KI kann helfen, diese Geschichten zu strukturieren – aber sie kann sie nicht ersetzen.
Die Balance:
Nach drei Jahren habe ich einen Workflow entwickelt:
Für schnelle Standard-Kommunikation:
KI schreibt ersten Draft (70% der Arbeit)

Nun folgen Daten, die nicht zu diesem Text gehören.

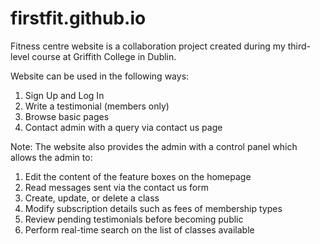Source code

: # firstfit.github.io
Fitness centre website is a collaboration project created during my third-level course at Griffith College in Dublin. 

Website can be used in the following ways:

1. Sign Up and Log In
2. Write a testimonial (members only)
3. Browse basic pages 
4. Contact admin with a query via contact us page


Note: The website also provides the admin with a control panel which allows the admin to:

1. Edit the content of the feature boxes on the homepage 
2. Read messages sent via the contact us form
3. Create, update, or delete a class
4. Modify subscription details such as fees of membership types
5. Review pending testimonials before becoming public
6. Perform real-time search on the list of classes available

Ich editiere, prüfe Fakten, passe Ton an (30%)
Zeitersparnis: 50-60%
Für strategische Change-Kommunikation:
Ich schreibe, KI optimiert
KI macht Varianten für Zielgruppen
KI übersetzt
Zeitersparnis: 30-40%
Für emotionale Kommunikation:
Ich schreibe alles selbst
KI hilft bei Struktur/Formulierungen
Zeitersparnis: 10-20%
Die unbequeme Wahrheit:
KI macht Kommunikations-Profis nicht überflüssig. Sie verändert aber das Kompetenzprofil:
Weniger wichtig: Perfekte Grammatik, schöne Formulierungen Wichtiger: Strategisches Denken, Empathie, Prompt Engineering, Fact-Checking
Die Zukunft ist hybrid:
Die beste interne Kommunikation entsteht durch die Kombination:
Menschliche Strategie + KI-Effizienz
Menschliche Empathie + KI-Skalierung
Menschliches Urteilsvermögen + KI-Geschwindigkeit
Weder "alles mit KI" noch "nichts mit KI" ist die Antwort. Die Kunst liegt im richtigen Mix.
Drei Empfehlungen für den Einstieg:
Starte klein: Beginne mit Übersetzungen und Content-Variationen. Low risk, high reward.
Definiere klare Leitplanken: Wo ist KI erlaubt (Newsletter) und wo nicht (Krisenkomm)?
Investiere in Prompt Engineering: Ein Tag Training spart Monate Trial & Error.
Die Frage ist nicht: "KI – ja oder nein?" Die Frage ist: "Wie nutze ich KI verantwortungsvoll und effektiv?"
Und genau darauf gibt es keine pauschale Antwort. Nur: Probieren, lernen, anpassen.